[Lldb-commits] [PATCH] D31451: New C++ function name parsing logic

Thu Mar 30 18:42:14 PDT 2017

eugene marked 4 inline comments as done.
eugene added a comment.

> I think we should do some performance measurements to see whether this needs more optimising or it's fine as is.
> 
> I propose the following benchmark:
> 
>   bin/lldb bin/clang
> 
> make sure clang is statically linked
>  breakpoint set --name non_exisiting_function
> 
> Setting the breakpoint on a nonexistent function avoids us timing the breakpoint setting machinery, while still getting every symbol in the executable parsed.

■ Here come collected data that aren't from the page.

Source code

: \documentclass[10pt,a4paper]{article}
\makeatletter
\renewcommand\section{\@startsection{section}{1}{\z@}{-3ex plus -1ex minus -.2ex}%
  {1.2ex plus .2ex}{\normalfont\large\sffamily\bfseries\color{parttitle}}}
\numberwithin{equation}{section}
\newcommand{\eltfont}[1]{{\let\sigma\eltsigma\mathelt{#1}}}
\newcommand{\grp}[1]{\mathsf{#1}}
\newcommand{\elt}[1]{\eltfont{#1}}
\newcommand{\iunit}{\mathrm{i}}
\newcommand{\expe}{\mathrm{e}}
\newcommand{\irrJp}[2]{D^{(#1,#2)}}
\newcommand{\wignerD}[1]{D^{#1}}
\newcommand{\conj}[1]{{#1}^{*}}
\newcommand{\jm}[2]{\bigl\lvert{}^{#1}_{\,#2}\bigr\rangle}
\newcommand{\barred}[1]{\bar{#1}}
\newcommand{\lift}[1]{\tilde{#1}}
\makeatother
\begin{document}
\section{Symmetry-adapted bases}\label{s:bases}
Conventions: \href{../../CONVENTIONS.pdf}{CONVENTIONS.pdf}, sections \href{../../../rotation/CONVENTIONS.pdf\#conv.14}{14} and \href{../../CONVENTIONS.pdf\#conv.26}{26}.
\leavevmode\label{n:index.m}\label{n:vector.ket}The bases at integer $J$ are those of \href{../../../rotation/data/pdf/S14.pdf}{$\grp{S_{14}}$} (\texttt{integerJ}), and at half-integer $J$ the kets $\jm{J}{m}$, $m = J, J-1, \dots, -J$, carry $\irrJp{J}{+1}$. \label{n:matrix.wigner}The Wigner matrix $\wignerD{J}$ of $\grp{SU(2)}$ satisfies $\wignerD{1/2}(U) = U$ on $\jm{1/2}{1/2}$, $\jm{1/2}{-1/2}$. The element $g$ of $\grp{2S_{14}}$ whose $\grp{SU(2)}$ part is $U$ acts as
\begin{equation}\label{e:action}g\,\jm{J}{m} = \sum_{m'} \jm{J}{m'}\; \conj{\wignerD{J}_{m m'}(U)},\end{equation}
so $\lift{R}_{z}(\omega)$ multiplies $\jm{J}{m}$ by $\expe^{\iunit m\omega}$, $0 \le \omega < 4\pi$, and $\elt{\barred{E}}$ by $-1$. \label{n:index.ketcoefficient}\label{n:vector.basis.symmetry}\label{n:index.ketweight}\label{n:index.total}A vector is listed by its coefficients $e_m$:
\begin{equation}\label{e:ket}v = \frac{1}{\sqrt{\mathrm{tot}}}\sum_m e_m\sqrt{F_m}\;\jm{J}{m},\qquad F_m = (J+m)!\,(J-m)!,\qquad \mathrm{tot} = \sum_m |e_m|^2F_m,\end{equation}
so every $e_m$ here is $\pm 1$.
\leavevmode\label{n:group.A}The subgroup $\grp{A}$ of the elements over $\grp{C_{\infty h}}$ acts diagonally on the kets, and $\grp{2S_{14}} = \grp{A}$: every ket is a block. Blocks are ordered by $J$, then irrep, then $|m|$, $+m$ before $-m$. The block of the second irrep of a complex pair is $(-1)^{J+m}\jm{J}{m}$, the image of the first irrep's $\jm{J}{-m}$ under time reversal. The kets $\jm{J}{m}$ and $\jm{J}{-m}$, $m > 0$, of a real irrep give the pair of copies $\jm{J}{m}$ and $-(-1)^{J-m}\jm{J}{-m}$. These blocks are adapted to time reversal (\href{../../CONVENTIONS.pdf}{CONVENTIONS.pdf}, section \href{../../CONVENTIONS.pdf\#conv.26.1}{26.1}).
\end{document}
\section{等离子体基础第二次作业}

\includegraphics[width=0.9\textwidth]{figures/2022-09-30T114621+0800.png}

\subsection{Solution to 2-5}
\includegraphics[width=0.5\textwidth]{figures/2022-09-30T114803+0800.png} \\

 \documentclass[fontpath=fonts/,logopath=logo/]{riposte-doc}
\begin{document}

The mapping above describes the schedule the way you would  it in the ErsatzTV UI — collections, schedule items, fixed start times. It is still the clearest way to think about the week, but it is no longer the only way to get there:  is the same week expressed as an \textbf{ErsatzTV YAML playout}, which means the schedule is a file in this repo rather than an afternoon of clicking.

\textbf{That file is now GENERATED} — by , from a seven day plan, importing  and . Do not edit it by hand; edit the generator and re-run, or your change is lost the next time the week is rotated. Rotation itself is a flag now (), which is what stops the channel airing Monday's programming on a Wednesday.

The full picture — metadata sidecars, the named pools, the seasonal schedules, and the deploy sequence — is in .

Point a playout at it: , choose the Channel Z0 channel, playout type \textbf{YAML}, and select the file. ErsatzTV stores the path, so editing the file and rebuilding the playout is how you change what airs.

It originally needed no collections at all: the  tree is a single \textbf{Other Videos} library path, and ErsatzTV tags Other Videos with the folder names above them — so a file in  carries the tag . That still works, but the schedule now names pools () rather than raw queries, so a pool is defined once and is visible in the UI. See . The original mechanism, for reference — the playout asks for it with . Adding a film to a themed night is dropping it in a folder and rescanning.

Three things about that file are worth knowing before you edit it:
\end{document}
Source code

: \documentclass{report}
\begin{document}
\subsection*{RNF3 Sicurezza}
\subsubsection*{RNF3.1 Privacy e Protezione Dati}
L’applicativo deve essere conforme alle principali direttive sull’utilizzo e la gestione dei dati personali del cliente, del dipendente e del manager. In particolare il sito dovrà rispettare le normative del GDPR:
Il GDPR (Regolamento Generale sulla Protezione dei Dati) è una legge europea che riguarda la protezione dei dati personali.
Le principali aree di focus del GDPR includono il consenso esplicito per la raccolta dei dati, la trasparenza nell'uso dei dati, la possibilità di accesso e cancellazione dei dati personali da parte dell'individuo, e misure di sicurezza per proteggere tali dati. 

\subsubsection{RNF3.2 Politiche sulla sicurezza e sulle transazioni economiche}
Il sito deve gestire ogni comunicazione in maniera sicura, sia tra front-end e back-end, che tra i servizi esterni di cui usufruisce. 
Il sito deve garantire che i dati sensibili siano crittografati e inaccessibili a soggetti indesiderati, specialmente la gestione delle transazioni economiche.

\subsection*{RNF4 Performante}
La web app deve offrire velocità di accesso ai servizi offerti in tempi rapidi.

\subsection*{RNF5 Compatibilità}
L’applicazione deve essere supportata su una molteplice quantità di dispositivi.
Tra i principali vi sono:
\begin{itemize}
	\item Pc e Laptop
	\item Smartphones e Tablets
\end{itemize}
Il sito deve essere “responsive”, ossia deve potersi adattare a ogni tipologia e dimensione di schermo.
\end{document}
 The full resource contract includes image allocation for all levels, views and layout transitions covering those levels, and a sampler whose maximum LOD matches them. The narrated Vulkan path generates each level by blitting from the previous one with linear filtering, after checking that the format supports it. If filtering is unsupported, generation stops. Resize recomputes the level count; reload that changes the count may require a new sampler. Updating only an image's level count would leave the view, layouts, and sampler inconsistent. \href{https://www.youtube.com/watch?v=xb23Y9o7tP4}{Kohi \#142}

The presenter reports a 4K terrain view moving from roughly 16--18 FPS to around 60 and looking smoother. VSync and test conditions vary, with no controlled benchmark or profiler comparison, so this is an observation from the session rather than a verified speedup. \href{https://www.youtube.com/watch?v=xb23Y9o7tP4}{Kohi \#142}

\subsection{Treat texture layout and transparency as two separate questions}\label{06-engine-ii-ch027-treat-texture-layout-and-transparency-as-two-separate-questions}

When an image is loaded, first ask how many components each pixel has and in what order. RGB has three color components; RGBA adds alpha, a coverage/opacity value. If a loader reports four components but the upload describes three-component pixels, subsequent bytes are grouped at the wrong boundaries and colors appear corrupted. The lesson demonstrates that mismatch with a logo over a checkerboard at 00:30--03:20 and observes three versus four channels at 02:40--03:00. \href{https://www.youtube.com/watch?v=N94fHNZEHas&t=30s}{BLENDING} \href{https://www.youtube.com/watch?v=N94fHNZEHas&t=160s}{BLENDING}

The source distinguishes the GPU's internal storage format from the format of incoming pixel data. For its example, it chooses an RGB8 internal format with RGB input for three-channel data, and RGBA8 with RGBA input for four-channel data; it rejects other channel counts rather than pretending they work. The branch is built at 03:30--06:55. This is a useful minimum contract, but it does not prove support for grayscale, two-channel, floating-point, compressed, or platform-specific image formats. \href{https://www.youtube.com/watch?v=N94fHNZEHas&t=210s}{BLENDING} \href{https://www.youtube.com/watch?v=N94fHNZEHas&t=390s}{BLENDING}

I did some micro-benchmarking and on average new parser is ~3 time slower than the old one. (new parser - ~200k string/s, old parser - ~700k string/s) 
clang::Lexer appears to be the slowest part of it.

On the clang breakpoint benchmark you proposed, it is hard to notice much of a difference. clang binary has about 500k functions.
With new parser it takes about 11s to try to set a breakpoint, on the old one it's about 10s. (release version of  LLDB, debug static version of clang)

I decided to use a hybrid approach, when we use old parsing code for simple cases and call new parser only when it fails.
80% of clang functions are simple enough that we don't really need the new parser, so it helped to bring clang breakpoint test back to 10s.
I think it's reasonable to assume that similar distribution is true for most programs, and most of their functions can be parsed with the old code.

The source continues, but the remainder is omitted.